- 定义数据结构 Define Data Structures
STRUCT DocumentList
INTEGER doc_id
STRING filename
INTEGER count
DocumentList next
STRUCT InvertedIndexEntry
STRING word
DocumentList head
STRUCT InvertedIndex
HASH_TABLE<string, InvertedIndexEntry>
- 初始化倒排索引 Initialize Inverted Index
FUNCTION find_inverted_index_entry(INVERTED_INDEX index, STRING word)
IF word IN index THEN
entry = index[word]
PRINT "Results for " + word
current = entry.head
WHILE current IS NOT NULL DO
PRINT "Document ID: " + current.doc_id + ", Filename: " + current.filename + ", Count: " + current.count
current = current.next
END WHILE
ELSE
PRINT "No results found for " + word
END IF
END FUNCTION
- 添加倒排索引条目 Add Inverted Index Entry
FUNCTION add_inverted_index_entry(INVERTED_INDEX index, STRING word, INTEGER doc_id, STRING filename)
IF word NOT IN index THEN
CREATE new_entry
new_entry.word = word
new_entry.head = NULL
index[word] = new_entry
END IF
entry = index[word]
current = entry.head
WHILE current IS NOT NULL DO
IF current.doc_id == doc_id THEN
current.count += 1
RETURN
END IF
current = current.next
END WHILE
CREATE new_doc
new_doc.doc_id = doc_id
new_doc.filename = filename
new_doc.count = 1
new_doc.next = entry.head
entry.head = new_doc
END FUNCTION
- 构建倒排索引 Build Inverted Index
FUNCTION build_inverted_index(INVERTED_INDEX index, ARRAY OF STRING filenames)

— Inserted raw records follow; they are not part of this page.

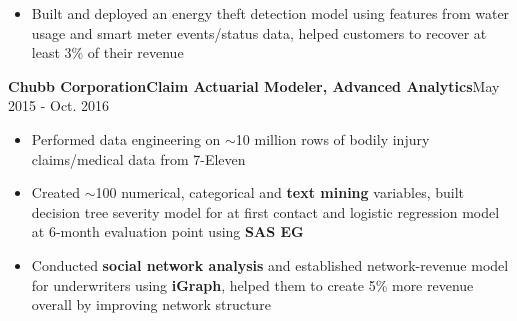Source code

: \documentclass[10.5pt]{res} %
\begin{document}
\begin{resume}
\begin{itemize}
			\item Built and deployed an energy theft detection model using features from water usage and smart meter events/status data, helped customers to recover at least 3\% of their revenue  
		\end{itemize}\vspace{-\topsep}
	\textbf{Chubb Corporation}\quad \textbf{Claim Actuarial Modeler, Advanced Analytics}\hfill May 2015 - Oct. 2016
		\begin{itemize}  pt
			\item Performed data engineering on $\sim$10 million rows of bodily injury claims/medical data from 7-Eleven  
			\item Created $\sim$100 numerical, categorical and \textbf{text mining} variables, built {decision tree} severity model for at first contact and {logistic regression} model at 6-month evaluation point using \textbf{SAS EG} %
			\item  Conducted \textbf{social network analysis} and established network-revenue model for underwriters using \textbf{iGraph}, helped them to create 5\% more revenue overall by improving network structure 

\end{itemize}
\end{resume}
\end{document}
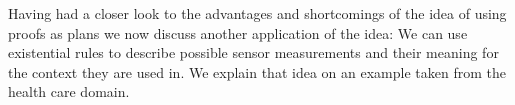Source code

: Having had a closer look to the advantages and shortcomings of the idea of using proofs as plans we now discuss another application of the idea:
We can use existential rules to describe possible sensor measurements and their meaning for the context they are used in. We 
explain that idea on an example taken from the health care domain.


%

FOR EACH filename IN filenames DO
OPEN file
doc_id = GET_DOCUMENT_ID(filename)
WHILE NOT END_OF_FILE DO
STRING word
READ word FROM file
NORMALIZE(word)
add_inverted_index_entry(index, word, doc_id, filename)
END WHILE
CLOSE file
END FOR
END FUNCTION
- 查找倒排索引条目 Find Inverted Index Entry
FUNCTION find_inverted_index_entry(INVERTED_INDEX index, STRING word)
IF word IN index THEN
entry = index[word]
PRINT "Results for " + word
current = entry.head
WHILE current IS NOT NULL DO
PRINT "Document ID: " + current.doc_id + ", Filename: " + current.filename + ", Count: " + current.count
current = current.next
END WHILE
ELSE
PRINT "No results found for " + word
END IF
END FUNCTION
hash = 5381 for each character c in the string: hash = ((hash << 5) + hash) + ord(c) // hash * 33 + c return hash
Advantages
- Simplicity and Ease of Implementation:
The algorithm has a simple structure, making it easy to understand and implement, which is suitable for rapid development. - Good Performance:
In most cases, DJB2 can quickly compute hash values and is suitable for handling large amounts of data. - Low Collision Rate:
For general strings, DJB2 has a relatively low collision rate, especially performing well on random datasets. Disadvantages - Collision Issues:
Although the collision rate is low, it can still occur, particularly when dealing with specific patterns or similar strings. - Input Characteristics Affect Performance:
For certain specific types of input (such as repeated characters or specific patterns), hashing performance may degrade.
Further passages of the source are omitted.